From the first line of the data below through the line bearing "然后就是一段等待的时间了，A", reproduce each line exactly; do not include pictures.
──────── Given data ────────
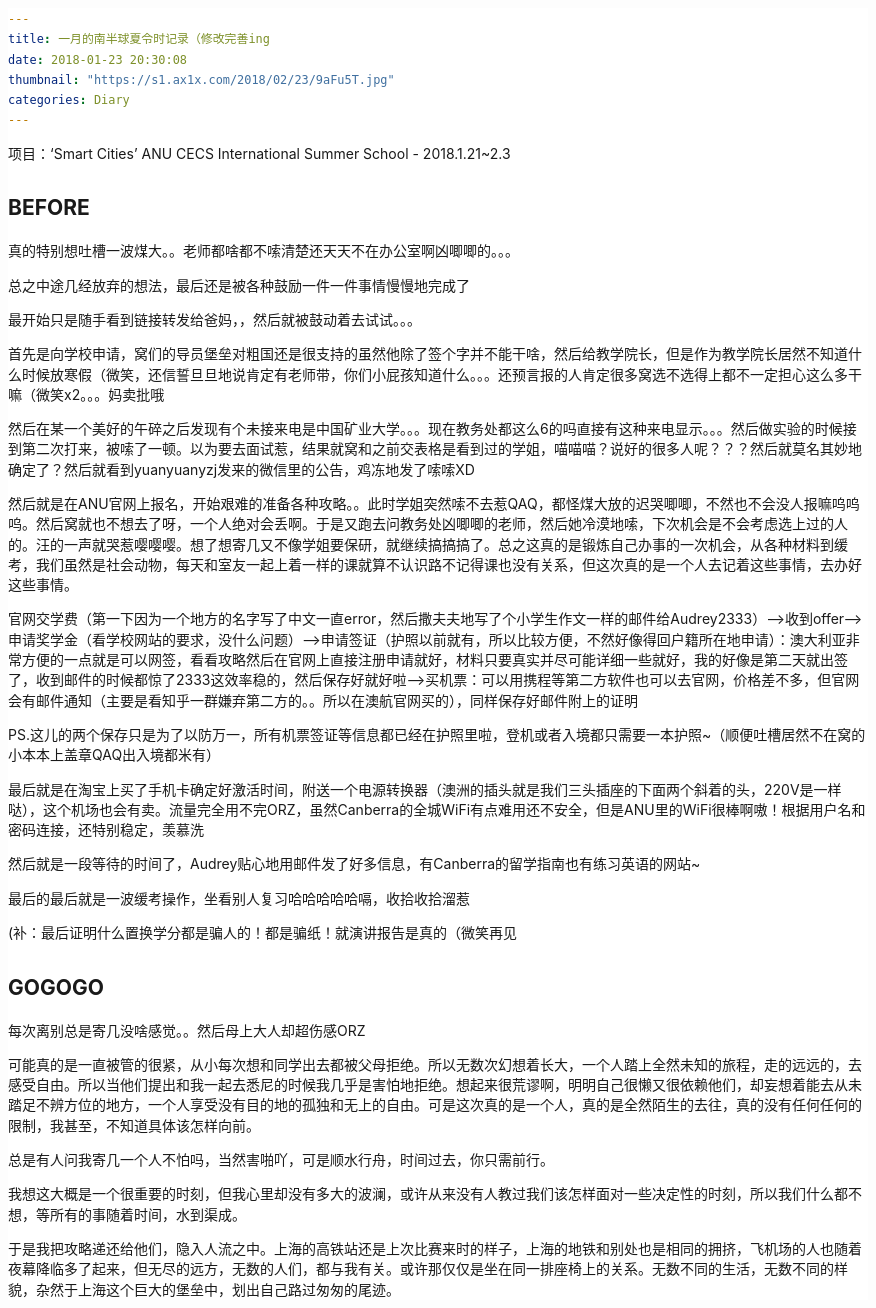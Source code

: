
 ```yaml
---
title: 一月的南半球夏令时记录（修改完善ing
date: 2018-01-23 20:30:08
thumbnail: "https://s1.ax1x.com/2018/02/23/9aFu5T.jpg"
categories: Diary
---
```


项目：‘Smart Cities’ ANU CECS International Summer School - 2018.1.21~2.3

## BEFORE

真的特别想吐槽一波煤大。。老师都啥都不嗦清楚还天天不在办公室啊凶唧唧的。。。

总之中途几经放弃的想法，最后还是被各种鼓励一件一件事情慢慢地完成了

最开始只是随手看到链接转发给爸妈，，然后就被鼓动着去试试。。。

首先是向学校申请，窝们的导员堡垒对粗国还是很支持的虽然他除了签个字并不能干啥，然后给教学院长，但是作为教学院长居然不知道什么时候放寒假（微笑，还信誓旦旦地说肯定有老师带，你们小屁孩知道什么。。。还预言报的人肯定很多窝选不选得上都不一定担心这么多干嘛（微笑x2。。。妈卖批哦

然后在某一个美好的午碎之后发现有个未接来电是中国矿业大学。。。现在教务处都这么6的吗直接有这种来电显示。。。然后做实验的时候接到第二次打来，被嗦了一顿。以为要去面试惹，结果就窝和之前交表格是看到过的学姐，喵喵喵？说好的很多人呢？？？然后就莫名其妙地确定了？然后就看到yuanyuanyzj发来的微信里的公告，鸡冻地发了嗦嗦XD

然后就是在ANU官网上报名，开始艰难的准备各种攻略。。此时学姐突然嗦不去惹QAQ，都怪煤大放的迟哭唧唧，不然也不会没人报嘛呜呜呜。然后窝就也不想去了呀，一个人绝对会丢啊。于是又跑去问教务处凶唧唧的老师，然后她冷漠地嗦，下次机会是不会考虑选上过的人的。汪的一声就哭惹嘤嘤嘤。想了想寄几又不像学姐要保研，就继续搞搞搞了。总之这真的是锻炼自己办事的一次机会，从各种材料到缓考，我们虽然是社会动物，每天和室友一起上着一样的课就算不认识路不记得课也没有关系，但这次真的是一个人去记着这些事情，去办好这些事情。

官网交学费（第一下因为一个地方的名字写了中文一直error，然后撒夫夫地写了个小学生作文一样的邮件给Audrey2333）-->收到offer-->申请奖学金（看学校网站的要求，没什么问题）-->申请签证（护照以前就有，所以比较方便，不然好像得回户籍所在地申请）：澳大利亚非常方便的一点就是可以网签，看看攻略然后在官网上直接注册申请就好，材料只要真实并尽可能详细一些就好，我的好像是第二天就出签了，收到邮件的时候都惊了2333这效率稳的，然后保存好就好啦-->买机票：可以用携程等第二方软件也可以去官网，价格差不多，但官网会有邮件通知（主要是看知乎一群嫌弃第二方的。。所以在澳航官网买的），同样保存好邮件附上的证明

PS.这儿的两个保存只是为了以防万一，所有机票签证等信息都已经在护照里啦，登机或者入境都只需要一本护照~（顺便吐槽居然不在窝的小本本上盖章QAQ出入境都米有）

最后就是在淘宝上买了手机卡确定好激活时间，附送一个电源转换器（澳洲的插头就是我们三头插座的下面两个斜着的头，220V是一样哒），这个机场也会有卖。流量完全用不完ORZ，虽然Canberra的全城WiFi有点难用还不安全，但是ANU里的WiFi很棒啊嗷！根据用户名和密码连接，还特别稳定，羡慕洗

然后就是一段等待的时间了，Audrey贴心地用邮件发了好多信息，有Canberra的留学指南也有练习英语的网站~

最后的最后就是一波缓考操作，坐看别人复习哈哈哈哈哈嗝，收拾收拾溜惹

(补：最后证明什么置换学分都是骗人的！都是骗纸！就演讲报告是真的（微笑再见

## GOGOGO

每次离别总是寄几没啥感觉。。然后母上大人却超伤感ORZ

可能真的是一直被管的很紧，从小每次想和同学出去都被父母拒绝。所以无数次幻想着长大，一个人踏上全然未知的旅程，走的远远的，去感受自由。所以当他们提出和我一起去悉尼的时候我几乎是害怕地拒绝。想起来很荒谬啊，明明自己很懒又很依赖他们，却妄想着能去从未踏足不辨方位的地方，一个人享受没有目的地的孤独和无上的自由。可是这次真的是一个人，真的是全然陌生的去往，真的没有任何任何的限制，我甚至，不知道具体该怎样向前。

总是有人问我寄几一个人不怕吗，当然害啪吖，可是顺水行舟，时间过去，你只需前行。

我想这大概是一个很重要的时刻，但我心里却没有多大的波澜，或许从来没有人教过我们该怎样面对一些决定性的时刻，所以我们什么都不想，等所有的事随着时间，水到渠成。

于是我把攻略递还给他们，隐入人流之中。上海的高铁站还是上次比赛来时的样子，上海的地铁和别处也是相同的拥挤，飞机场的人也随着夜幕降临多了起来，但无尽的远方，无数的人们，都与我有关。或许那仅仅是坐在同一排座椅上的关系。无数不同的生活，无数不同的样貌，杂然于上海这个巨大的堡垒中，划出自己路过匆匆的尾迹。

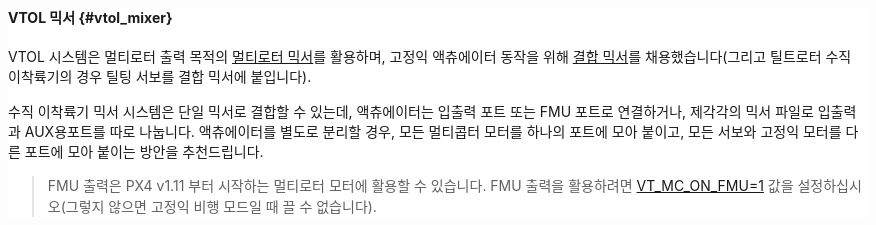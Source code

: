 #### VTOL 믹서 {#vtol_mixer}

VTOL 시스템은 멀티로터 출력 목적의 [멀티로터 믹서](#multirotor_mixer)를 활용하며, 고정익 액츄에이터 동작을 위해 [결합 믹서](#summing_mixer)를 채용했습니다(그리고 틸트로터 수직 이착륙기의 경우 틸팅 서보를 결합 믹서에 붙입니다).

수직 이착륙기 믹서 시스템은 단일 믹서로 결합할 수 있는데, 액츄에이터는 입출력 포트 또는 FMU 포트로 연결하거나, 제각각의 믹서 파일로 입출력과 AUX용포트를 따로 나눕니다. 액츄에이터를 별도로 분리할 경우, 모든 멀티콥터 모터를 하나의 포트에 모아 붙이고, 모든 서보와 고정익 모터를 다른 포트에 모아 붙이는 방안을 추천드립니다.

> FMU 출력은 PX4 v1.11 부터 시작하는 멀티로터 모터에 활용할 수 있습니다. FMU 출력을 활용하려면 [VT_MC_ON_FMU=1](../advanced/parameter_reference.md#VT_MC_ON_FMU) 값을 설정하십시오(그렇지 않으면 고정익 비행 모드일 때 끌 수 없습니다).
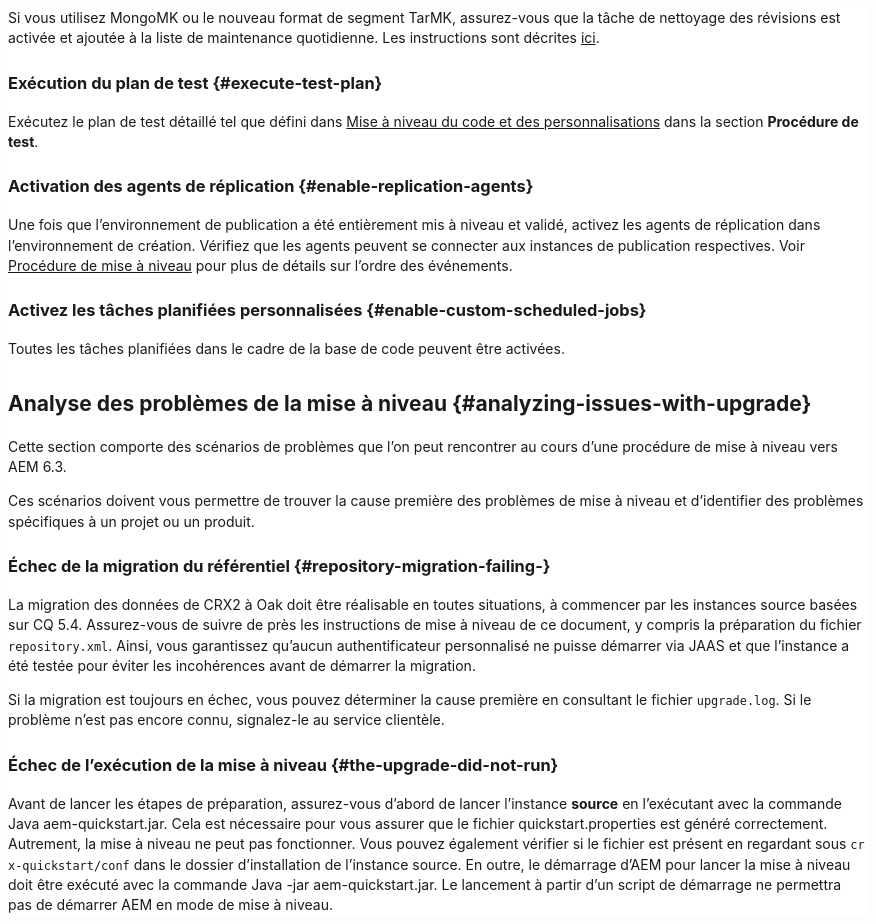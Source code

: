 Si vous utilisez MongoMK ou le nouveau format de segment TarMK, assurez-vous que la tâche de nettoyage des révisions est activée et ajoutée à la liste de maintenance quotidienne. Les instructions sont décrites [ici](/help/sites-deploying/revision-cleanup.md).

### Exécution du plan de test  {#execute-test-plan}

Exécutez le plan de test détaillé tel que défini dans [Mise à niveau du code et des personnalisations](/help/sites-deploying/upgrading-code-and-customizations.md) dans la section **Procédure de test**.

### Activation des agents de réplication  {#enable-replication-agents}

Une fois que l’environnement de publication a été entièrement mis à niveau et validé, activez les agents de réplication dans l’environnement de création. Vérifiez que les agents peuvent se connecter aux instances de publication respectives. Voir [Procédure de mise à niveau](/help/sites-deploying/upgrade-procedure.md) pour plus de détails sur l’ordre des événements. 

### Activez les tâches planifiées personnalisées {#enable-custom-scheduled-jobs}

Toutes les tâches planifiées dans le cadre de la base de code peuvent être activées.

## Analyse des problèmes de la mise à niveau  {#analyzing-issues-with-upgrade}

Cette section comporte des scénarios de problèmes que l’on peut rencontrer au cours d’une procédure de mise à niveau vers AEM 6.3.

Ces scénarios doivent vous permettre de trouver la cause première des problèmes de mise à niveau et d’identifier des problèmes spécifiques à un projet ou un produit.

### Échec de la migration du référentiel   {#repository-migration-failing-}

La migration des données de CRX2 à Oak doit être réalisable en toutes situations, à commencer par les instances source basées sur CQ 5.4. Assurez-vous de suivre de près les instructions de mise à niveau de ce document, y compris la préparation du fichier `repository.xml`. Ainsi, vous garantissez qu’aucun authentificateur personnalisé ne puisse démarrer via JAAS et que l’instance a été testée pour éviter les incohérences avant de démarrer la migration.

Si la migration est toujours en échec, vous pouvez déterminer la cause première en consultant le fichier `upgrade.log`. Si le problème n’est pas encore connu, signalez-le au service clientèle.

### Échec de l’exécution de la mise à niveau  {#the-upgrade-did-not-run}

Avant de lancer les étapes de préparation, assurez-vous d’abord de lancer l’instance **source** en l’exécutant avec la commande Java aem-quickstart.jar. Cela est nécessaire pour vous assurer que le fichier quickstart.properties est généré correctement. Autrement, la mise à niveau ne peut pas fonctionner. Vous pouvez également vérifier si le fichier est présent en regardant sous `crx-quickstart/conf` dans le dossier d’installation de l’instance source. En outre, le démarrage d’AEM pour lancer la mise à niveau doit être exécuté avec la commande Java -jar aem-quickstart.jar. Le lancement à partir d’un script de démarrage ne permettra pas de démarrer AEM en mode de mise à niveau.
────────
_Solved exercise:_
Source code

:
 ```yaml
---
title: 一月的南半球夏令时记录（修改完善ing
date: 2018-01-23 20:30:08
thumbnail: "https://s1.ax1x.com/2018/02/23/9aFu5T.jpg"
categories: Diary
---
```


项目：‘Smart Cities’ ANU CECS International Summer School - 2018.1.21~2.3

## BEFORE

真的特别想吐槽一波煤大。。老师都啥都不嗦清楚还天天不在办公室啊凶唧唧的。。。

总之中途几经放弃的想法，最后还是被各种鼓励一件一件事情慢慢地完成了

最开始只是随手看到链接转发给爸妈，，然后就被鼓动着去试试。。。

首先是向学校申请，窝们的导员堡垒对粗国还是很支持的虽然他除了签个字并不能干啥，然后给教学院长，但是作为教学院长居然不知道什么时候放寒假（微笑，还信誓旦旦地说肯定有老师带，你们小屁孩知道什么。。。还预言报的人肯定很多窝选不选得上都不一定担心这么多干嘛（微笑x2。。。妈卖批哦

然后在某一个美好的午碎之后发现有个未接来电是中国矿业大学。。。现在教务处都这么6的吗直接有这种来电显示。。。然后做实验的时候接到第二次打来，被嗦了一顿。以为要去面试惹，结果就窝和之前交表格是看到过的学姐，喵喵喵？说好的很多人呢？？？然后就莫名其妙地确定了？然后就看到yuanyuanyzj发来的微信里的公告，鸡冻地发了嗦嗦XD

然后就是在ANU官网上报名，开始艰难的准备各种攻略。。此时学姐突然嗦不去惹QAQ，都怪煤大放的迟哭唧唧，不然也不会没人报嘛呜呜呜。然后窝就也不想去了呀，一个人绝对会丢啊。于是又跑去问教务处凶唧唧的老师，然后她冷漠地嗦，下次机会是不会考虑选上过的人的。汪的一声就哭惹嘤嘤嘤。想了想寄几又不像学姐要保研，就继续搞搞搞了。总之这真的是锻炼自己办事的一次机会，从各种材料到缓考，我们虽然是社会动物，每天和室友一起上着一样的课就算不认识路不记得课也没有关系，但这次真的是一个人去记着这些事情，去办好这些事情。

官网交学费（第一下因为一个地方的名字写了中文一直error，然后撒夫夫地写了个小学生作文一样的邮件给Audrey2333）-->收到offer-->申请奖学金（看学校网站的要求，没什么问题）-->申请签证（护照以前就有，所以比较方便，不然好像得回户籍所在地申请）：澳大利亚非常方便的一点就是可以网签，看看攻略然后在官网上直接注册申请就好，材料只要真实并尽可能详细一些就好，我的好像是第二天就出签了，收到邮件的时候都惊了2333这效率稳的，然后保存好就好啦-->买机票：可以用携程等第二方软件也可以去官网，价格差不多，但官网会有邮件通知（主要是看知乎一群嫌弃第二方的。。所以在澳航官网买的），同样保存好邮件附上的证明

PS.这儿的两个保存只是为了以防万一，所有机票签证等信息都已经在护照里啦，登机或者入境都只需要一本护照~（顺便吐槽居然不在窝的小本本上盖章QAQ出入境都米有）

最后就是在淘宝上买了手机卡确定好激活时间，附送一个电源转换器（澳洲的插头就是我们三头插座的下面两个斜着的头，220V是一样哒），这个机场也会有卖。流量完全用不完ORZ，虽然Canberra的全城WiFi有点难用还不安全，但是ANU里的WiFi很棒啊嗷！根据用户名和密码连接，还特别稳定，羡慕洗

然后就是一段等待的时间了，Audrey贴心地用邮件发了好多信息，有Canberra的留学指南也有练习英语的网站~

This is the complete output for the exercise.